— Records supplied —

··········

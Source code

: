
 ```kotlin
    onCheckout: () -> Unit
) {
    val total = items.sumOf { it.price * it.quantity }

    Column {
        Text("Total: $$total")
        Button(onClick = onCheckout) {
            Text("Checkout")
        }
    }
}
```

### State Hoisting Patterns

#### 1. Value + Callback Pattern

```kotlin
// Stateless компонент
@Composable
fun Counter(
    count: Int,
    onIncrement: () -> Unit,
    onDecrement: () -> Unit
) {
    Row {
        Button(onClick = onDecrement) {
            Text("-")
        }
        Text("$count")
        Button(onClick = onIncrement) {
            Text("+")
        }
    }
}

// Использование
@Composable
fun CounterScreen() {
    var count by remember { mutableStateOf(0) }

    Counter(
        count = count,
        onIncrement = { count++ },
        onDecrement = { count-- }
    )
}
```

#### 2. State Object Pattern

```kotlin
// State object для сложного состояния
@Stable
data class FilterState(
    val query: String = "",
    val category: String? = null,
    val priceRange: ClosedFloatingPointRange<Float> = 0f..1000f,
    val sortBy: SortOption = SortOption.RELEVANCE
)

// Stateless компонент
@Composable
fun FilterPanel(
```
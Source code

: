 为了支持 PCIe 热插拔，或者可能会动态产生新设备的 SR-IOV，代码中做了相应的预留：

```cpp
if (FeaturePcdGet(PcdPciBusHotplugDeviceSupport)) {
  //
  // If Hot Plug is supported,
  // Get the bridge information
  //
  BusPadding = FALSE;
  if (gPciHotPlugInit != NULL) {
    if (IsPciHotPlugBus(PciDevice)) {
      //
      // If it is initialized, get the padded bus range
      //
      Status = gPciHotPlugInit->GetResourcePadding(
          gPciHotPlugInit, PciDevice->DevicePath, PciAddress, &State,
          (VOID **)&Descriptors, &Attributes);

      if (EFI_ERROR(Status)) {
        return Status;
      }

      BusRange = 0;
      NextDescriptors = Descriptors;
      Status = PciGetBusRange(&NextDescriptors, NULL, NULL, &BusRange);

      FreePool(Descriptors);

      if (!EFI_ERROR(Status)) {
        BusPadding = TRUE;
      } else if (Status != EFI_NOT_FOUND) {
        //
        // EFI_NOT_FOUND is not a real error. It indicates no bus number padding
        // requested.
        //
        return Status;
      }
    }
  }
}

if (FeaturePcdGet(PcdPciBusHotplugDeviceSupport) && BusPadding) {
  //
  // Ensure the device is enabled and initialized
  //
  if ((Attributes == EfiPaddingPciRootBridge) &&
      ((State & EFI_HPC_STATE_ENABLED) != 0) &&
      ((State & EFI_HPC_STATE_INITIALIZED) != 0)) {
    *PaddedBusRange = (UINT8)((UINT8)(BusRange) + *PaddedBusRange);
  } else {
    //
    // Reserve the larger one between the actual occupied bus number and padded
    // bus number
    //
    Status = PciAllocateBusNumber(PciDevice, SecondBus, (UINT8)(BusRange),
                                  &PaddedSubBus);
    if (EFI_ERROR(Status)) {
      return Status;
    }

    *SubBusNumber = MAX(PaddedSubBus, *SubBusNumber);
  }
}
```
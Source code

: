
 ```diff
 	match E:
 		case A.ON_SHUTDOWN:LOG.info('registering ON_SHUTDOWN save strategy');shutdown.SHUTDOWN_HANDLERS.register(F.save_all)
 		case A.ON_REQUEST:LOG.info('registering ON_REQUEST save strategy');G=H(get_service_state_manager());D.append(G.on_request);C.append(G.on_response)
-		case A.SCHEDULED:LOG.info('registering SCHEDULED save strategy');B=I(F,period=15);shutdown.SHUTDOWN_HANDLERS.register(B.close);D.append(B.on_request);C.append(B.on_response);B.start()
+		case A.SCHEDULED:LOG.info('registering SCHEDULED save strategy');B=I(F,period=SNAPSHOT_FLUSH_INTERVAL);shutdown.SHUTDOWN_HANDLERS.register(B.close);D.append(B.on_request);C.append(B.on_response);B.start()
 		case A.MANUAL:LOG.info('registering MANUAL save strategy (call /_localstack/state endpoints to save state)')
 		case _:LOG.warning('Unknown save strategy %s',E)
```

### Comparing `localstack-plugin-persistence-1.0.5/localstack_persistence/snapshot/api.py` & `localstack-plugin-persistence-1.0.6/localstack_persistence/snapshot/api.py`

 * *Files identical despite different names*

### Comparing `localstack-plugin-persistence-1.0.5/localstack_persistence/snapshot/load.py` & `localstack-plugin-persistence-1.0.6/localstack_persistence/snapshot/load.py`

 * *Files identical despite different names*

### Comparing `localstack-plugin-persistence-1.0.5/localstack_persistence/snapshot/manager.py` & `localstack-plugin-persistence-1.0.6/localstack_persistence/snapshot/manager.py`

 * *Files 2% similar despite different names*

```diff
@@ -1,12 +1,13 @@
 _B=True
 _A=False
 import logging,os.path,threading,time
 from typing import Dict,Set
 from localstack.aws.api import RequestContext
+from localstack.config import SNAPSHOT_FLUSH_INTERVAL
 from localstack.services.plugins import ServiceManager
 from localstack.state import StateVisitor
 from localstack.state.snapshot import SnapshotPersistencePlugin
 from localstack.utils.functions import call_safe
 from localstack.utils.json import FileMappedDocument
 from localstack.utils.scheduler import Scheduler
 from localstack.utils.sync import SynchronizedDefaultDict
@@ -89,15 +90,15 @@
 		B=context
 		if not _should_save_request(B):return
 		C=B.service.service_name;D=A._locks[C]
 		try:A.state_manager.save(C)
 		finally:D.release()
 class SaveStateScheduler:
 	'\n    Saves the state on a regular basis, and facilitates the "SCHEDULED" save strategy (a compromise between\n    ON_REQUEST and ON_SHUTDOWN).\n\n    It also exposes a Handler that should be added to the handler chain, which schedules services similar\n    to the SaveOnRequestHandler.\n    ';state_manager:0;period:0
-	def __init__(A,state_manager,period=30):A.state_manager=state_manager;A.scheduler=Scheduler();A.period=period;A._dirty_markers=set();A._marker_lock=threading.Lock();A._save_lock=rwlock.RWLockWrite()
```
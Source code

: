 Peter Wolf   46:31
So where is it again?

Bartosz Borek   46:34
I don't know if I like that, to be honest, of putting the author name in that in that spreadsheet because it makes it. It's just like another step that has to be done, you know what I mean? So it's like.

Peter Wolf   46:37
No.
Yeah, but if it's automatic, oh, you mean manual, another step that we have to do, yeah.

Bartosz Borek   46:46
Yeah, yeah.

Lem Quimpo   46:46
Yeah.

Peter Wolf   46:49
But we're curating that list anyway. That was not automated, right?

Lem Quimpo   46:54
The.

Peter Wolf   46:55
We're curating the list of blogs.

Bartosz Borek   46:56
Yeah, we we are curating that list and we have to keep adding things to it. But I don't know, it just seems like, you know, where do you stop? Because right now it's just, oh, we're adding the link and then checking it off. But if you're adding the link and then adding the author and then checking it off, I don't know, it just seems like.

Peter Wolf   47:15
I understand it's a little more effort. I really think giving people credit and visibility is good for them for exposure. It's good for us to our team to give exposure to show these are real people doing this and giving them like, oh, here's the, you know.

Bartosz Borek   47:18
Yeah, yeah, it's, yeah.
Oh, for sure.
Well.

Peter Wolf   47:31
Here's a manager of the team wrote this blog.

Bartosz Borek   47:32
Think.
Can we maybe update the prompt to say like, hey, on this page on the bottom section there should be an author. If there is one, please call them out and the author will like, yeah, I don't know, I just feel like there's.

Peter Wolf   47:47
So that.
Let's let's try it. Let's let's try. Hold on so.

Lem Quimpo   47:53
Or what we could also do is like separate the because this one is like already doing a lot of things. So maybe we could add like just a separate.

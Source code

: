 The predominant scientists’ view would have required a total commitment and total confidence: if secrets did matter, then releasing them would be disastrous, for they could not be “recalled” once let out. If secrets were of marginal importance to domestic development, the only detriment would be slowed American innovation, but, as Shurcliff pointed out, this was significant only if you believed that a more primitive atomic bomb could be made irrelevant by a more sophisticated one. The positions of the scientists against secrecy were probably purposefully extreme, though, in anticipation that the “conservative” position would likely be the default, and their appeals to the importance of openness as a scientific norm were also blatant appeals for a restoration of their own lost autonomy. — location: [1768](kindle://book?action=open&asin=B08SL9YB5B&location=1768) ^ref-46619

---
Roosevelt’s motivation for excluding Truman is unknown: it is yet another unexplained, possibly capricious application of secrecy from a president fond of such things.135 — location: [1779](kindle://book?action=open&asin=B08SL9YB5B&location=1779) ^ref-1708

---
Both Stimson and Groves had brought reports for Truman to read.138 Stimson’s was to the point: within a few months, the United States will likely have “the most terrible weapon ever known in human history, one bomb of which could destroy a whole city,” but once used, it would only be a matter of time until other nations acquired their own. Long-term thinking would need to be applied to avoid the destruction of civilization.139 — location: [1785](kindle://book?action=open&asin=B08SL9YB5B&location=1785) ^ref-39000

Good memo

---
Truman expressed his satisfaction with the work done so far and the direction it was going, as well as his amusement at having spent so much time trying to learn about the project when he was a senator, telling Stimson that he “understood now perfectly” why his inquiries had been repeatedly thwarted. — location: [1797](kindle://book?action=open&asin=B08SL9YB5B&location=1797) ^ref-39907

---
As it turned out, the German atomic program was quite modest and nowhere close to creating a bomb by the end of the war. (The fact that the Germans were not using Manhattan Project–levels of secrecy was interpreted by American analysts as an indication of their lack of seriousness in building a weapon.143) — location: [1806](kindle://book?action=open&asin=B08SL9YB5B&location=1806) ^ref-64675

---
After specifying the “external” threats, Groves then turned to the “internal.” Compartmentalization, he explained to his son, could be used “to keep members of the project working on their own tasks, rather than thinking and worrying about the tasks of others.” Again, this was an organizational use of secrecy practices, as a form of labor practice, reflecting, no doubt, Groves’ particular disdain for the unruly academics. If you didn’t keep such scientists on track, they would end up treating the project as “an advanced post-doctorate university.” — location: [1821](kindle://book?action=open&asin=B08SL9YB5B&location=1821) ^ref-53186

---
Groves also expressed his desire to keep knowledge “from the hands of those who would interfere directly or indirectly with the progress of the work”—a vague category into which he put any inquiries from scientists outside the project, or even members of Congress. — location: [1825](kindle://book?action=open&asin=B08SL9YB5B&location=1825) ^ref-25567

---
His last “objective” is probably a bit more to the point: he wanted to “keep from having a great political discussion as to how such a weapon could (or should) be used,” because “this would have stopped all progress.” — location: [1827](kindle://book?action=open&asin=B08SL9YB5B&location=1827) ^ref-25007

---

··········

— How to complete this task —
Name the number of lines in the listing that contain the word "similar", and only that number.

— Answer to the problem —
2